(Pictures paired with source code)
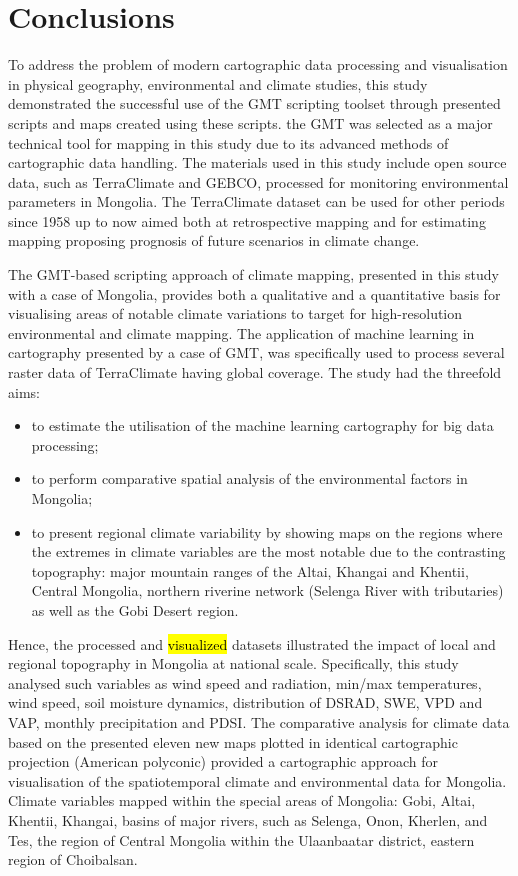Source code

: \documentclass[geosciences,article,submit,pdftex,moreauthors]{Definitions/mdpi}
\begin{document}
\section{Conclusions}

To address the problem of modern cartographic data processing and visualisation in physical geography, environmental and climate studies, this study demonstrated the successful use of the GMT scripting toolset through presented scripts and maps created using these scripts. the GMT was selected as a major technical tool for mapping in this study due to its advanced methods of cartographic data handling. The materials used in this study include open source data, such as TerraClimate and GEBCO, processed for monitoring environmental parameters in Mongolia. The TerraClimate dataset can be used for other periods since 1958 up to now aimed both at retrospective mapping and for estimating mapping proposing prognosis of future scenarios in climate change. 

The GMT-based scripting approach of climate mapping, presented in this study with a case of Mongolia, provides both a qualitative and a quantitative basis for visualising areas of notable climate variations to target for high-resolution environmental and climate mapping. The application of machine learning in cartography presented by a case of GMT, was specifically used to process several raster data of TerraClimate having global coverage. The study had the threefold aims:     

\begin{itemize}
	\item	to estimate the utilisation of the machine learning cartography for big data processing;
	\item	to perform comparative spatial analysis of the environmental factors in Mongolia;
	\item	to present regional climate variability by showing maps on the regions where the extremes in climate variables are the most notable due to the contrasting topography: major mountain ranges of the Altai, Khangai and Khentii, Central Mongolia, northern riverine network (Selenga River with tributaries) as well as the Gobi Desert region.
\end{itemize}

Hence, the processed and \hl{visualized} datasets illustrated the impact of local and regional topography in Mongolia at national scale. Specifically, this study analysed such variables as wind speed and radiation,  min/max temperatures, wind speed, soil moisture dynamics, distribution of DSRAD, SWE, VPD and VAP, monthly precipitation and PDSI. The comparative analysis for climate data based on the presented eleven new maps plotted in identical cartographic projection (American polyconic)  provided a cartographic approach for visualisation of the spatiotemporal climate and environmental data for Mongolia. Climate variables mapped within the special areas of Mongolia: Gobi, Altai, Khentii, Khangai, basins of major rivers, such as Selenga, Onon, Kherlen, and Tes, the region of Central Mongolia within the Ulaanbaatar district, eastern region of Choibalsan.
\end{document}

**What to work on:** Could you please repeat the entries above exactly, with every picture left out?

**Result:**
Source code

: \documentclass[geosciences,article,submit,pdftex,moreauthors]{Definitions/mdpi}
\begin{document}
\section{Conclusions}

To address the problem of modern cartographic data processing and visualisation in physical geography, environmental and climate studies, this study demonstrated the successful use of the GMT scripting toolset through presented scripts and maps created using these scripts. the GMT was selected as a major technical tool for mapping in this study due to its advanced methods of cartographic data handling. The materials used in this study include open source data, such as TerraClimate and GEBCO, processed for monitoring environmental parameters in Mongolia. The TerraClimate dataset can be used for other periods since 1958 up to now aimed both at retrospective mapping and for estimating mapping proposing prognosis of future scenarios in climate change. 

The GMT-based scripting approach of climate mapping, presented in this study with a case of Mongolia, provides both a qualitative and a quantitative basis for visualising areas of notable climate variations to target for high-resolution environmental and climate mapping. The application of machine learning in cartography presented by a case of GMT, was specifically used to process several raster data of TerraClimate having global coverage. The study had the threefold aims:     

\begin{itemize}
	\item	to estimate the utilisation of the machine learning cartography for big data processing;
	\item	to perform comparative spatial analysis of the environmental factors in Mongolia;
	\item	to present regional climate variability by showing maps on the regions where the extremes in climate variables are the most notable due to the contrasting topography: major mountain ranges of the Altai, Khangai and Khentii, Central Mongolia, northern riverine network (Selenga River with tributaries) as well as the Gobi Desert region.
\end{itemize}

Hence, the processed and \hl{visualized} datasets illustrated the impact of local and regional topography in Mongolia at national scale. Specifically, this study analysed such variables as wind speed and radiation,  min/max temperatures, wind speed, soil moisture dynamics, distribution of DSRAD, SWE, VPD and VAP, monthly precipitation and PDSI. The comparative analysis for climate data based on the presented eleven new maps plotted in identical cartographic projection (American polyconic)  provided a cartographic approach for visualisation of the spatiotemporal climate and environmental data for Mongolia. Climate variables mapped within the special areas of Mongolia: Gobi, Altai, Khentii, Khangai, basins of major rivers, such as Selenga, Onon, Kherlen, and Tes, the region of Central Mongolia within the Ulaanbaatar district, eastern region of Choibalsan.
\end{document}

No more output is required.